The rotor system components and attachments are some of the most fatigue-critical structural components on a helicopter. Direct measurement of the dynamic loads in these areas has traditionally been accomplished through slip rings or telemetry systems, however, these techniques are difficult to implement and are often unreliable. Over the past few decades, there have been a number of attempts at estimating these dynamic component loads indirectly from loads measured at fixed points on the airframe or from flight state parameters recorded by a flight data recorder (FDR). Ref. 2 summarises the major findings in this area up until the late 1990s.
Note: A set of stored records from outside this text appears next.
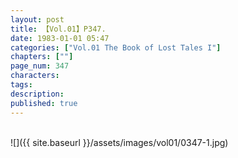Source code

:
 ```yaml
---
layout: post
title: 【Vol.01】P347.
date: 1983-01-01 05:47
categories: ["Vol.01 The Book of Lost Tales I"]
chapters: [""]
page_num: 347
characters: 
tags: 
description: 
published: true
---
```


<br>
![]({{ site.baseurl }}/assets/images/vol01/0347-1.jpg)
<br><br>
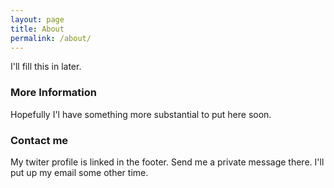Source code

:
 ```yaml
---
layout: page
title: About
permalink: /about/
---
```


I'll fill this in later.

### More Information

Hopefully I'l have something more substantial to put here soon.

### Contact me

My twiter profile is linked in the footer. Send me a private message there. I'll put up my email some other time.
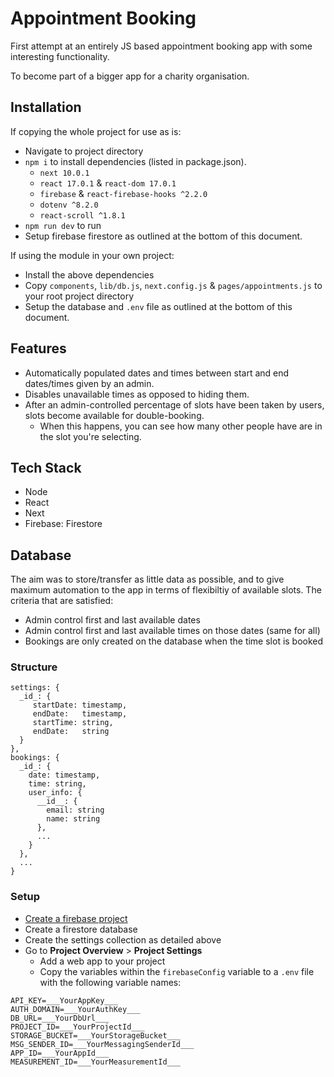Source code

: Appointment Booking
===================

First attempt at an entirely JS based appointment booking app with some interesting functionality.

To become part of a bigger app for a charity organisation.

## Installation

If copying the whole project for use as is:
  - Navigate to project directory
  - `npm i` to install dependencies (listed in package.json).
    - `next 10.0.1`
    - `react 17.0.1` & `react-dom 17.0.1`
    - `firebase` & `react-firebase-hooks ^2.2.0`
    - `dotenv ^8.2.0`
    - `react-scroll ^1.8.1`
  - `npm run dev` to run
  - Setup firebase firestore as outlined at the bottom of this document.

If using the module in your own project:
  - Install the above dependencies
  - Copy `components`, `lib/db.js`, `next.config.js` & `pages/appointments.js` to your root project directory
  - Setup the database and `.env` file as outlined at the bottom of this document.

## Features

 - Automatically populated dates and times between start and end dates/times given by an admin.
 - Disables unavailable times as opposed to hiding them.
 - After an admin-controlled percentage of slots have been taken by users, slots become available for double-booking.
   - When this happens, you can see how many other people have are in the slot you're selecting.

## Tech Stack

 - Node
 - React
 - Next
 - Firebase: Firestore

## Database

The aim was to store/transfer as little data as possible, and to give maximum automation to the app in terms of flexibiltiy of available slots.
The criteria that are satisfied:
 - Admin control first and last available dates
 - Admin control first and last available times on those dates (same for all)
 - Bookings are only created on the database when the time slot is booked

### Structure
```
settings: {
  _id_: {
     startDate: timestamp,
     endDate:   timestamp,
     startTime: string,
     endDate:   string
  }
},
bookings: {
  _id_: {
    date: timestamp,
    time: string,
    user_info: { 
      __id__: {
        email: string
        name: string
      },
      ...
    }
  },
  ...
}
```

### Setup

  - [Create a firebase project](https://firebase.google.com)
  - Create a firestore database
  - Create the settings collection as detailed above
  - Go to __Project Overview__ > __Project Settings__
    - Add a web app to your project
    - Copy the variables within the `firebaseConfig` variable to a `.env` file with the following variable names:

```
API_KEY=___YourAppKey___
AUTH_DOMAIN=___YourAuthKey___
DB_URL=___YourDbUrl___
PROJECT_ID=___YourProjectId___
STORAGE_BUCKET=___YourStorageBucket___
MSG_SENDER_ID=___YourMessagingSenderId___
APP_ID=___YourAppId___
MEASUREMENT_ID=___YourMeasurementId___
```
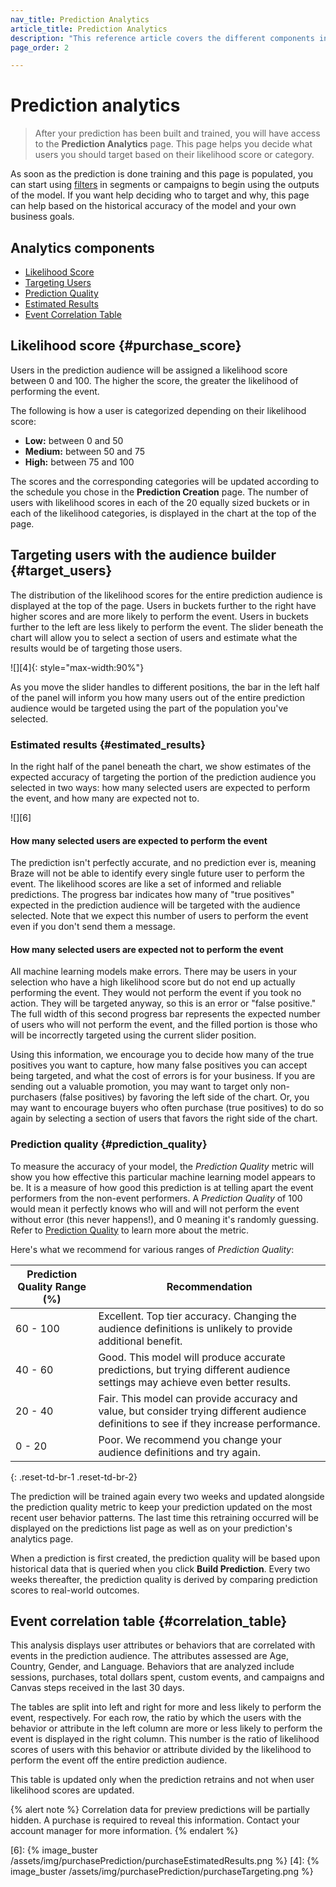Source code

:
 ```yaml
---
nav_title: Prediction Analytics
article_title: Prediction Analytics
description: "This reference article covers the different components included in the Predictive Events Analytics page and how they can be used to make insightful driven decisions."
page_order: 2

---
```


# Prediction analytics

> After your prediction has been built and trained, you will have access to the **Prediction Analytics** page. This page helps you decide what users you should target based on their likelihood score or category.

As soon as the prediction is done training and this page is populated, you can start using [filters]({{site.baseurl}}/user_guide/predictive_suite/predictive_churn/messaging_users/#filters) in segments or campaigns to begin using the outputs of the model. If you want help deciding who to target and why, this page can help based on the historical accuracy of the model and your own business goals.

## Analytics components

- [Likelihood Score](#purchase_score)
- [Targeting Users](#target_users)
- [Prediction Quality](#prediction_quality)
- [Estimated Results](#estimated_results)
- [Event Correlation Table](#correlation_table)

## Likelihood score {#purchase_score}

Users in the prediction audience will be assigned a likelihood score between 0 and 100. The higher the score, the greater the likelihood of performing the event. 

The following is how a user is categorized depending on their likelihood score:

- **Low:** between 0 and 50
- **Medium:** between 50 and 75
- **High:** between 75 and 100

The scores and the corresponding categories will be updated according to the schedule you chose in the **Prediction Creation** page. The number of users with likelihood scores in each of the 20 equally sized buckets or in each of the likelihood categories, is displayed in the chart at the top of the page.

## Targeting users with the audience builder {#target_users}

The distribution of the likelihood scores for the entire prediction audience is displayed at the top of the page. Users in buckets further to the right have higher scores and are more likely to perform the event. Users in buckets further to the left are less likely to perform the event. The slider beneath the chart will allow you to select a section of users and estimate what the results would be of targeting those users.

![][4]{: style="max-width:90%"} 

As you move the slider handles to different positions, the bar in the left half of the panel will inform you how many users out of the entire prediction audience would be targeted using the part of the population you've selected.

### Estimated results {#estimated_results}

In the right half of the panel beneath the chart, we show estimates of the expected accuracy of targeting the portion of the prediction audience you selected in two ways: how many selected users are expected to perform the event, and how many are expected not to.

![][6]


#### How many selected users are expected to perform the event

The prediction isn't perfectly accurate, and no prediction ever is, meaning Braze will not be able to identify every single future user to perform the event. The likelihood scores are like a set of informed and reliable predictions. The progress bar indicates how many of "true positives" expected in the prediction audience will be targeted with the audience selected. Note that we expect this number of users to perform the event even if you don't send them a message.

#### How many selected users are expected not to perform the event

All machine learning models make errors. There may be users in your selection who have a high likelihood score but do not end up actually performing the event. They would not perform the event if you took no action. They will be targeted anyway, so this is an error or "false positive." The full width of this second progress bar represents the expected number of users who will not perform the event, and the filled portion is those who will be incorrectly targeted using the current slider position.

Using this information, we encourage you to decide how many of the true positives you want to capture, how many false positives you can accept being targeted, and what the cost of errors is for your business. If you are sending out a valuable promotion, you may want to target only non-purchasers (false positives) by favoring the left side of the chart. Or, you may want to encourage buyers who often purchase (true positives) to do so again by selecting a section of users that favors the right side of the chart.

### Prediction quality {#prediction_quality}

To measure the accuracy of your model, the _Prediction Quality_ metric will show you how effective this particular machine learning model appears to be. It is a measure of how good this prediction is at telling apart the event performers from the non-event performers. A _Prediction Quality_ of 100 would mean it perfectly knows who will and will not perform the event without error (this never happens!), and 0 meaning it's randomly guessing. Refer to [Prediction Quality]({{site.baseurl}}/user_guide/predictive_suite/predictive_churn/prediction_analytics/prediction_quality/) to learn more about the metric.

Here's what we recommend for various ranges of _Prediction Quality_:

| Prediction Quality Range (%) | Recommendation |
| ---------------------- | -------------- |
| 60 - 100 | Excellent. Top tier accuracy. Changing the audience definitions is unlikely to provide additional benefit. |
| 40 - 60 | Good. This model will produce accurate predictions, but trying different audience settings may achieve even better results. |
| 20 - 40| Fair. This model can provide accuracy and value, but consider trying different audience definitions to see if they increase performance. |
| 0 - 20 | Poor. We recommend you change your audience definitions and try again. |
{: .reset-td-br-1 .reset-td-br-2}

The prediction will be trained again every two weeks and updated alongside the prediction quality metric to keep your prediction updated on the most recent user behavior patterns. The last time this retraining occurred will be displayed on the predictions list page as well as on your prediction's analytics page. 

When a prediction is first created, the prediction quality will be based upon historical data that is queried when you click **Build Prediction**. Every two weeks thereafter, the prediction quality is derived by comparing prediction scores to real-world outcomes.

## Event correlation table {#correlation_table}

This analysis displays user attributes or behaviors that are correlated with events in the prediction audience. The attributes assessed are Age, Country, Gender, and Language. Behaviors that are analyzed include sessions, purchases, total dollars spent, custom events, and campaigns and Canvas steps received in the last 30 days.

The tables are split into left and right for more and less likely to perform the event, respectively. For each row, the ratio by which the users with the behavior or attribute in the left column are more or less likely to perform the event is displayed in the right column. This number is the ratio of likelihood scores of users with this behavior or attribute divided by the likelihood to perform the event off the entire prediction audience.

This table is updated only when the prediction retrains and not when user likelihood scores are updated.

{% alert note %}
Correlation data for preview predictions will be partially hidden. A purchase is required to reveal this information. Contact your account manager for more information.
{% endalert %}

[6]: {% image_buster /assets/img/purchasePrediction/purchaseEstimatedResults.png %}
[4]: {% image_buster /assets/img/purchasePrediction/purchaseTargeting.png %}
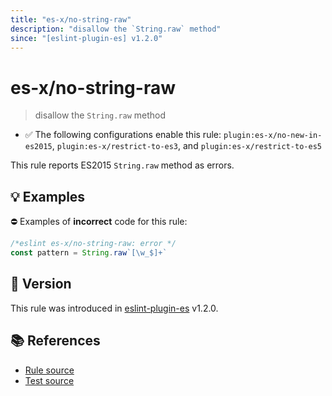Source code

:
 ```yaml
---
title: "es-x/no-string-raw"
description: "disallow the `String.raw` method"
since: "[eslint-plugin-es] v1.2.0"
---
```


# es-x/no-string-raw
> disallow the `String.raw` method

- ✅ The following configurations enable this rule: `plugin:es-x/no-new-in-es2015`, `plugin:es-x/restrict-to-es3`, and `plugin:es-x/restrict-to-es5`

This rule reports ES2015 `String.raw` method as errors.

## 💡 Examples

⛔ Examples of **incorrect** code for this rule:

<eslint-playground type="bad">

```js
/*eslint es-x/no-string-raw: error */
const pattern = String.raw`[\w_$]+`
```

</eslint-playground>

## 🚀 Version

This rule was introduced in [eslint-plugin-es] v1.2.0.

[eslint-plugin-es]: https://github.com/mysticatea/eslint-plugin-es

## 📚 References

- [Rule source](https://github.com/eslint-community/eslint-plugin-es-x/blob/master/lib/rules/no-string-raw.js)
- [Test source](https://github.com/eslint-community/eslint-plugin-es-x/blob/master/tests/lib/rules/no-string-raw.js)
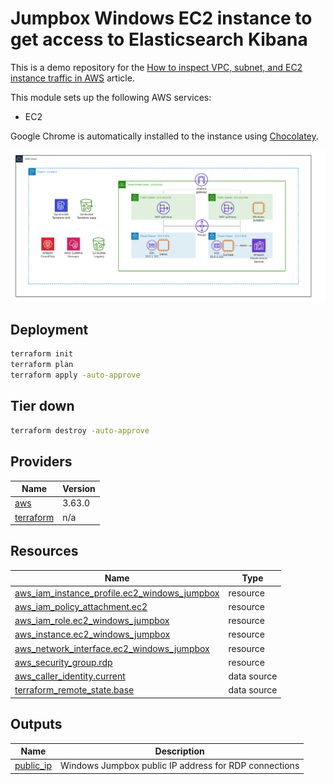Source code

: <!-- BEGIN_TF_DOCS -->

# Jumpbox Windows EC2 instance to get access to Elasticsearch Kibana 

This is a demo repository for the [How to inspect VPC, subnet, and EC2 instance traffic in AWS](https://hands-on.cloud/how-to-inspect-vpc-subnet-and-ec2-instance-traffic-in-aws/) article.

This module sets up the following AWS services:

* EC2

Google Chrome is automatically installed to the instance using [Chocolatey](https://chocolatey.org/).

![Base infrastructure](img/Windows-Jumpbox.png)

## Deployment

```sh
terraform init
terraform plan
terraform apply -auto-approve
```

## Tier down

```sh
terraform destroy -auto-approve
```
## Providers

| Name | Version |
|------|---------|
| <a name="provider_aws"></a> [aws](#provider\_aws) | 3.63.0 |
| <a name="provider_terraform"></a> [terraform](#provider\_terraform) | n/a |
## Resources

| Name | Type |
|------|------|
| [aws_iam_instance_profile.ec2_windows_jumpbox](https://registry.terraform.io/providers/hashicorp/aws/latest/docs/resources/iam_instance_profile) | resource |
| [aws_iam_policy_attachment.ec2](https://registry.terraform.io/providers/hashicorp/aws/latest/docs/resources/iam_policy_attachment) | resource |
| [aws_iam_role.ec2_windows_jumpbox](https://registry.terraform.io/providers/hashicorp/aws/latest/docs/resources/iam_role) | resource |
| [aws_instance.ec2_windows_jumpbox](https://registry.terraform.io/providers/hashicorp/aws/latest/docs/resources/instance) | resource |
| [aws_network_interface.ec2_windows_jumpbox](https://registry.terraform.io/providers/hashicorp/aws/latest/docs/resources/network_interface) | resource |
| [aws_security_group.rdp](https://registry.terraform.io/providers/hashicorp/aws/latest/docs/resources/security_group) | resource |
| [aws_caller_identity.current](https://registry.terraform.io/providers/hashicorp/aws/latest/docs/data-sources/caller_identity) | data source |
| [terraform_remote_state.base](https://registry.terraform.io/providers/hashicorp/terraform/latest/docs/data-sources/remote_state) | data source |
## Outputs

| Name | Description |
|------|-------------|
| <a name="output_public_ip"></a> [public\_ip](#output\_public\_ip) | Windows Jumpbox public IP address for RDP connections |

<!-- END_TF_DOCS -->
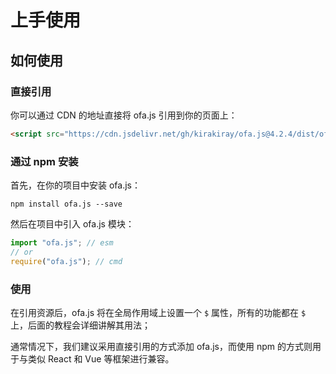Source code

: # 上手使用
## 如何使用
### 直接引用

你可以通过 CDN 的地址直接将 ofa.js 引用到你的页面上：

```html
<script src="https://cdn.jsdelivr.net/gh/kirakiray/ofa.js@4.2.4/dist/ofa.js"></script>
```

### 通过 npm 安装

首先，在你的项目中安装 ofa.js：

```shell
npm install ofa.js --save
```

然后在项目中引入 ofa.js 模块：

```javascript
import "ofa.js"; // esm
// or
require("ofa.js"); // cmd
```

### 使用

在引用资源后，ofa.js 将在全局作用域上设置一个 `$` 属性，所有的功能都在 `$` 上，后面的教程会详细讲解其用法；

通常情况下，我们建议采用直接引用的方式添加 ofa.js，而使用 npm 的方式则用于与类似 React 和 Vue 等框架进行兼容。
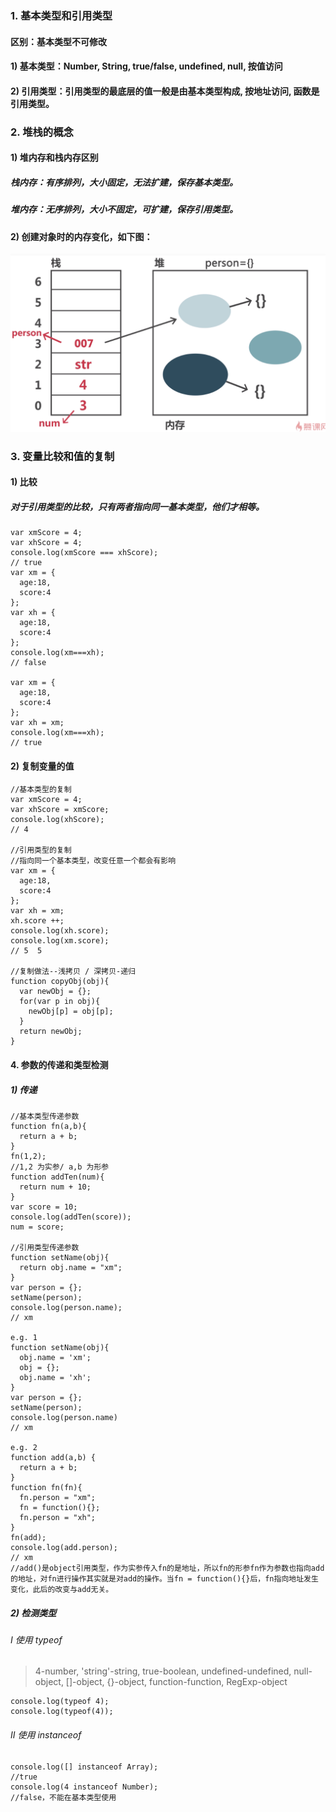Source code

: ### 1. 基本类型和引用类型

#### 区别：基本类型不可修改

#### 1) 基本类型：Number, String, true/false, undefined, null, 按值访问

#### 2) 引用类型：引用类型的最底层的值一般是由基本类型构成, 按地址访问, 函数是引用类型。

### 2. 堆栈的概念

#### 1) 堆内存和栈内存区别

##### 栈内存：有序排列，大小固定，无法扩建，保存基本类型。

##### 堆内存：无序排列，大小不固定，可扩建，保存引用类型。

#### 2) 创建对象时的内存变化，如下图：

![堆栈内存图](imgs/001.png)

### 3. 变量比较和值的复制

#### 1) 比较

##### 对于引用类型的比较，只有两者指向同一基本类型，他们才相等。

```
var xmScore = 4;
var xhScore = 4;
console.log(xmScore === xhScore);
// true
var xm = {
  age:18,
  score:4
};
var xh = {
  age:18,
  score:4
};
console.log(xm===xh);
// false

var xm = {
  age:18,
  score:4
};
var xh = xm;
console.log(xm===xh);
// true
```

#### 2) 复制变量的值

```
//基本类型的复制
var xmScore = 4;
var xhScore = xmScore;
console.log(xhScore);
// 4

//引用类型的复制
//指向同一个基本类型，改变任意一个都会有影响
var xm = {
  age:18,
  score:4
};
var xh = xm;
xh.score ++;
console.log(xh.score);
console.log(xm.score);
// 5  5

//复制做法--浅拷贝 / 深拷贝-递归
function copyObj(obj){
  var newObj = {};
  for(var p in obj){
    newObj[p] = obj[p];
  }
  return newObj;
}

```

#### 4. 参数的传递和类型检测

##### 1) 传递

```
//基本类型传递参数
function fn(a,b){
  return a + b;
}
fn(1,2);
//1,2 为实参/ a,b 为形参
function addTen(num){
  return num + 10;
}
var score = 10;
console.log(addTen(score));
num = score;

//引用类型传递参数
function setName(obj){
  return obj.name = "xm";
}
var person = {};
setName(person);
console.log(person.name);
// xm

e.g. 1
function setName(obj){
  obj.name = 'xm';
  obj = {};
  obj.name = 'xh';
}
var person = {};
setName(person);
console.log(person.name)
// xm

e.g. 2
function add(a,b) {
  return a + b;
}
function fn(fn){
  fn.person = "xm";
  fn = function(){};
  fn.person = "xh";
}
fn(add);
console.log(add.person);
// xm
//add()是object引用类型，作为实参传入fn的是地址，所以fn的形参fn作为参数也指向add的地址，对fn进行操作其实就是对add的操作。当fn = function(){}后，fn指向地址发生变化，此后的改变与add无关。
```

##### 2) 检测类型

###### I 使用 typeof

> 4-number, 'string'-string, true-boolean, undefined-undefined, null-object, []-object, {}-object, function-function, RegExp-object

```
console.log(typeof 4);
console.log(typeof(4));
```

###### II 使用 instanceof

```
console.log([] instanceof Array);
//true
console.log(4 instanceof Number);
//false，不能在基本类型使用
```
Figure 1: Australian Army Black Hawk S-70-A-9

In this work, the data gathered from a Sikorsky Black Hawk S-70A-9 operated by the Australian Army (Figure 1) were analysed. In common with other helicopter manufacturers, Sikorsky uses three key elements to calculate component fatigue lives from which the recommended CRTs are specified. These elements are: the usage spectrum, flight load data, and fatigue strength data [1]. The usage spectrum lists a set of flight conditions and quantifies the expected worst case usage for the aircraft during its service life. In addition, the usage spectrum attributes a percentage of the total flight time expected to be spent in each of these flight regimes. The flight load data define the expected loads on components during each flight regime. Finally, the fatigue strength data, often obtained by material coupon testing, show the degree of resistance of a particular material or component to fatigue damage from the flight loads, i.e. the number of cycles at a particular cyclic stress level the material or component will endure.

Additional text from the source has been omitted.